*Activity*
Since only the written part is wanted, repeat the records exactly and omit the pictures.

Entries taken from a collection
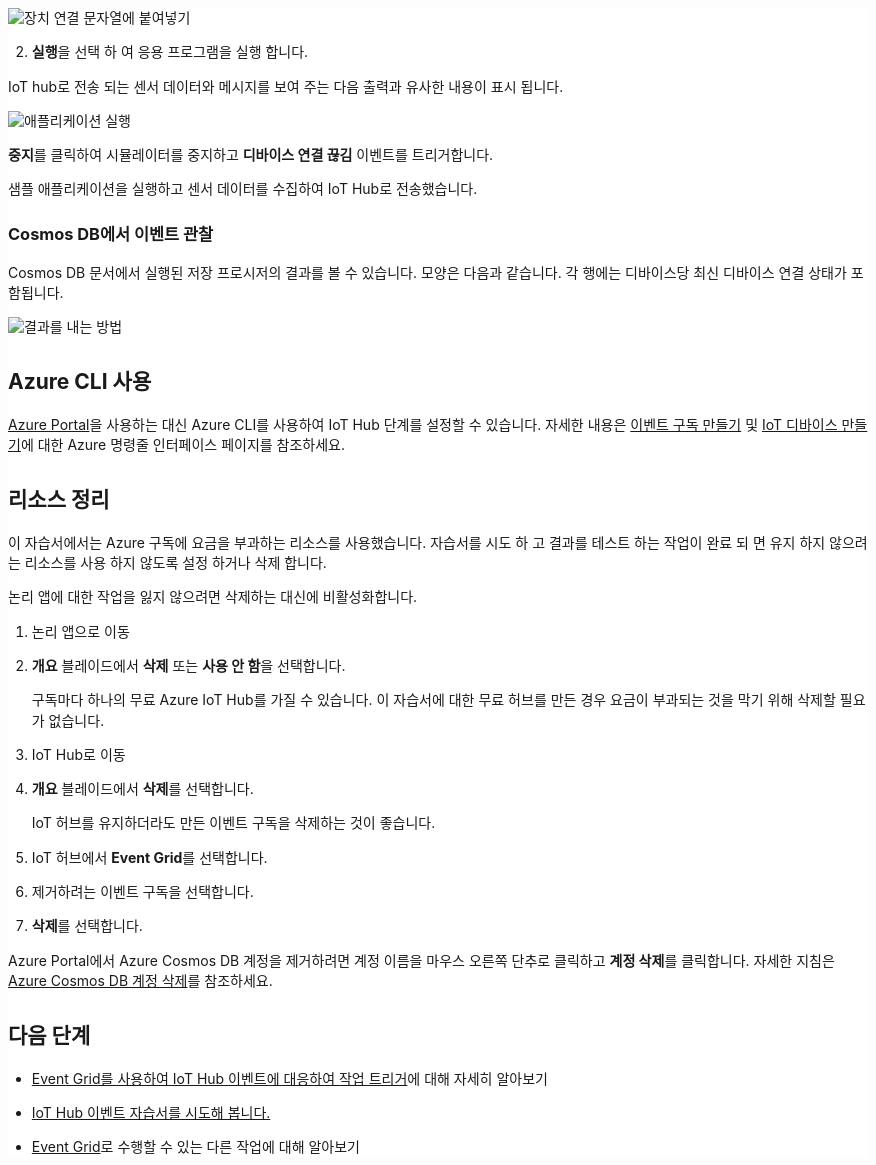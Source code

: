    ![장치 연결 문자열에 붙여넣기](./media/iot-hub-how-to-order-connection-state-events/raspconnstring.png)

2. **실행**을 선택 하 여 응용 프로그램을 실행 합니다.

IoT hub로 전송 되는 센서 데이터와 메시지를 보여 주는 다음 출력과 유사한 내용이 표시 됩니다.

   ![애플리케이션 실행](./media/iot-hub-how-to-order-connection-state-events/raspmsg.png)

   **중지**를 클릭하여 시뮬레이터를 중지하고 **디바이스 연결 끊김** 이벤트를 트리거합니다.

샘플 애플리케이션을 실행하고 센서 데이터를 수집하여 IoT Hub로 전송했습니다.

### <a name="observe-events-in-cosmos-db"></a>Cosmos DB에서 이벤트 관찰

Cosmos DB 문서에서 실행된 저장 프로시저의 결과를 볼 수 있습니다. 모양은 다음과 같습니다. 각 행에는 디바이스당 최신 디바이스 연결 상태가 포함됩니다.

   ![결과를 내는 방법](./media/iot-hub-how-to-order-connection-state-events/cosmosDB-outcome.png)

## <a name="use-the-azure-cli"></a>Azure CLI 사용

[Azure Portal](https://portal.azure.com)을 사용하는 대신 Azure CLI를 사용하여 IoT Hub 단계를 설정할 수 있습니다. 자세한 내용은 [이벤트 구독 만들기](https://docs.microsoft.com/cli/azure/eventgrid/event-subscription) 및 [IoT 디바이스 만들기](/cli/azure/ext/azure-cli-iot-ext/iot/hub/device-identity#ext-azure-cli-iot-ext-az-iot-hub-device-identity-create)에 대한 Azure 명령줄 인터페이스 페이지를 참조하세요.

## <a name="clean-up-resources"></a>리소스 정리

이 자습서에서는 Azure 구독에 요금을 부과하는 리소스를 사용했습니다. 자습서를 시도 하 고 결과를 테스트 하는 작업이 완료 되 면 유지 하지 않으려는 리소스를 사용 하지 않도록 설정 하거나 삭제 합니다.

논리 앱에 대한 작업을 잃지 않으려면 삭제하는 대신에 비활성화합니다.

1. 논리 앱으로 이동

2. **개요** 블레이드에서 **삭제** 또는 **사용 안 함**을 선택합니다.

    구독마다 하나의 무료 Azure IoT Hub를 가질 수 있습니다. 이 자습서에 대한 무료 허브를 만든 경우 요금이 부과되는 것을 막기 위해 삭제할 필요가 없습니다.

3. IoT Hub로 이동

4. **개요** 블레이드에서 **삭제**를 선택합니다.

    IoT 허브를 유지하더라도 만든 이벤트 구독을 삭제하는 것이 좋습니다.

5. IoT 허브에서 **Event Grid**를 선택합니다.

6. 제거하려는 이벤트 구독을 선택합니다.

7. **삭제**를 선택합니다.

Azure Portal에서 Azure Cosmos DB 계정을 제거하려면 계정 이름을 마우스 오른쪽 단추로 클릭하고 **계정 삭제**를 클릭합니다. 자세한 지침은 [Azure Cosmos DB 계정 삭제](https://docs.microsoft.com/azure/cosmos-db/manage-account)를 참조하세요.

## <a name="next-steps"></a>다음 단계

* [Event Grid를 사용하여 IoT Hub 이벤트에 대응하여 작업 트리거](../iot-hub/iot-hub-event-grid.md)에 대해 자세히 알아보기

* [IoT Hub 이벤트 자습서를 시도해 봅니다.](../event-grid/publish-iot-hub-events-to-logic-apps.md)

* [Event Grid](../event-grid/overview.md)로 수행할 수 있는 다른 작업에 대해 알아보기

*Result for this task*
Source code

:    ![장치 연결 문자열에 붙여넣기](./media/iot-hub-how-to-order-connection-state-events/raspconnstring.png)

2. **실행**을 선택 하 여 응용 프로그램을 실행 합니다.

IoT hub로 전송 되는 센서 데이터와 메시지를 보여 주는 다음 출력과 유사한 내용이 표시 됩니다.

   ![애플리케이션 실행](./media/iot-hub-how-to-order-connection-state-events/raspmsg.png)

   **중지**를 클릭하여 시뮬레이터를 중지하고 **디바이스 연결 끊김** 이벤트를 트리거합니다.

샘플 애플리케이션을 실행하고 센서 데이터를 수집하여 IoT Hub로 전송했습니다.

### <a name="observe-events-in-cosmos-db"></a>Cosmos DB에서 이벤트 관찰

Cosmos DB 문서에서 실행된 저장 프로시저의 결과를 볼 수 있습니다. 모양은 다음과 같습니다. 각 행에는 디바이스당 최신 디바이스 연결 상태가 포함됩니다.

   ![결과를 내는 방법](./media/iot-hub-how-to-order-connection-state-events/cosmosDB-outcome.png)

## <a name="use-the-azure-cli"></a>Azure CLI 사용

[Azure Portal](https://portal.azure.com)을 사용하는 대신 Azure CLI를 사용하여 IoT Hub 단계를 설정할 수 있습니다. 자세한 내용은 [이벤트 구독 만들기](https://docs.microsoft.com/cli/azure/eventgrid/event-subscription) 및 [IoT 디바이스 만들기](/cli/azure/ext/azure-cli-iot-ext/iot/hub/device-identity#ext-azure-cli-iot-ext-az-iot-hub-device-identity-create)에 대한 Azure 명령줄 인터페이스 페이지를 참조하세요.

## <a name="clean-up-resources"></a>리소스 정리

이 자습서에서는 Azure 구독에 요금을 부과하는 리소스를 사용했습니다. 자습서를 시도 하 고 결과를 테스트 하는 작업이 완료 되 면 유지 하지 않으려는 리소스를 사용 하지 않도록 설정 하거나 삭제 합니다.

논리 앱에 대한 작업을 잃지 않으려면 삭제하는 대신에 비활성화합니다.

1. 논리 앱으로 이동

2. **개요** 블레이드에서 **삭제** 또는 **사용 안 함**을 선택합니다.

    구독마다 하나의 무료 Azure IoT Hub를 가질 수 있습니다. 이 자습서에 대한 무료 허브를 만든 경우 요금이 부과되는 것을 막기 위해 삭제할 필요가 없습니다.

3. IoT Hub로 이동

4. **개요** 블레이드에서 **삭제**를 선택합니다.

    IoT 허브를 유지하더라도 만든 이벤트 구독을 삭제하는 것이 좋습니다.

5. IoT 허브에서 **Event Grid**를 선택합니다.

6. 제거하려는 이벤트 구독을 선택합니다.

7. **삭제**를 선택합니다.

Azure Portal에서 Azure Cosmos DB 계정을 제거하려면 계정 이름을 마우스 오른쪽 단추로 클릭하고 **계정 삭제**를 클릭합니다. 자세한 지침은 [Azure Cosmos DB 계정 삭제](https://docs.microsoft.com/azure/cosmos-db/manage-account)를 참조하세요.

## <a name="next-steps"></a>다음 단계

* [Event Grid를 사용하여 IoT Hub 이벤트에 대응하여 작업 트리거](../iot-hub/iot-hub-event-grid.md)에 대해 자세히 알아보기

* [IoT Hub 이벤트 자습서를 시도해 봅니다.](../event-grid/publish-iot-hub-events-to-logic-apps.md)

* [Event Grid](../event-grid/overview.md)로 수행할 수 있는 다른 작업에 대해 알아보기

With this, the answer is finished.